Bakili Muluzi’s administration tried with the ‘Starter Pack’ programme and its successor, the Targeted Inputs Programme (TIP). Government and donors committed billions to the programmes.

The end, however, was not achieved. For instance, Malawi experienced the worst food shortages in the 2001/2002 consumption season.

In 2004, the late Bingu wa Mutharika’s administration reviewed the TIP and turned it into the Farm Input Subsidy Programme (Fisp), targeting an average of 1.5 million beneficiaries.

Again, despite the steady rise in the billions allocated to it since 2004, the end of achieving food security is still stuck in the pipeline.

During the 2007/2008 growing season, according to recent figures on Production and Consumption Trends in Malawi, 63 234 people went hungry. That figure, with time, has been growing steadily. For instance, the figure rose to 1.6 million and 1.1 million in 2011/12 and 2012/12 consumption season respectively. This year has been worse. A record 2.8 million Malawi are going hungry in the season.

There is, however, an embedded tragedy in this story. Through Fisp, government has, every year since 2004, been committing an average of K45 billion to subsidise an average of 1.5 million to meet their household food security and that of the nation.

But, as noted earlier, the number of people going hungry has been rising steadily and government, with the help of development partners, has been coughing more money to provide food relief.

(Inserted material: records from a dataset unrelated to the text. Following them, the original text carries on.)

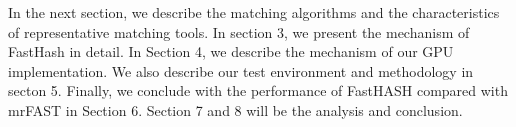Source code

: In the next section, we describe the matching algorithms and the
characteristics of representative matching tools. In section 3, we present the
mechanism of FastHash in detail. In Section 4, we describe the mechanism of our
GPU implementation. We also describe our test environment and methodology in
secton 5. Finally, we conclude with the performance of FastHASH compared with
mrFAST in Section 6. Section 7 and 8 will be the analysis and conclusion.  \\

For instance, government allocated close to K40 billion for Fisp in the 2014/2015 financial year, yet it now requires about K84 billion to feed the 2.8 million that will go hungry.

This begs the question: Is Fisp the way to go to end hunger in Malawi in the long term or it is just a short-term burden on the economy?

Happy Kayuni, a policy specialist and a professor of governance at University of Malawi’s Chancellor College, says: “Malawi needs to invest more in long-term solutions to build resilience and break the cycle of hunger.”

However, building a long-term solution to hunger in Malawi is akin to listening to the Sustainable Development Goals (SDGs)-a new, universal set of goals, targets and indicators that United Nations member States have adopted to use to frame their agendas and political policies over the next 15 years.

The SDGs follow and expand on the Millennium Development Goals (MDGs), which were agreed on by governments in 2001 and are due to expire at the end of this year.

SDG 12 is calling on nations to ensure ‘sustainable consumption and production patterns’.

“Achieving economic growth and sustainable development requires that we urgently reduce our ecological footprint by changing the way we produce and consume goods and resources. Agriculture is the biggest user of water worldwide.

“A large share of the world population is still consuming far too little to meet even their basic needs. Halving per capita global food waste at the retailer and consumer levels is also important for creating more efficient production and supply chains. This can help with food security and shift us towards a more resource efficient economy,” reads the goal in part.

Arguably, Fisp-a means of achieving food security-is not in tandem with ‘sustainable consumption and production patterns’.

Not only, amid cyclic financial challenges facing Malawi, is Fisp not sustainable in meeting its production demands. Most importantly, increased use of too much fertiliser, soil scientists warn, is not a sustainable way of interacting with the environment.

Patson Nalivata, a soil expert and lecturer at Lilongwe University of Agriculture and Natural Resources (Luanar), argues that breaking the hunger cycle in Malawi needs serious investment in combating climate change.

“Crop failure in the country,” he argues, “is principally an effect of climate change.”

“We need, in the first place, to raise the profile of the organic matter in the soil. Currently, most of the soils in the country have about 1.4 percent of organic matter. This is tragic for farming.

“It means if a drought exceeds three weeks, even in the face of applying fertiliser, the root cannot access the nutrients from the soil,” says Nalivata.

He adds that the country needs strong research and investment in integrated soil fertility management.

“We need to work on how we can raise the organic matter of the soils. How we can manage to let the little water infiltrate in the soil,” he says.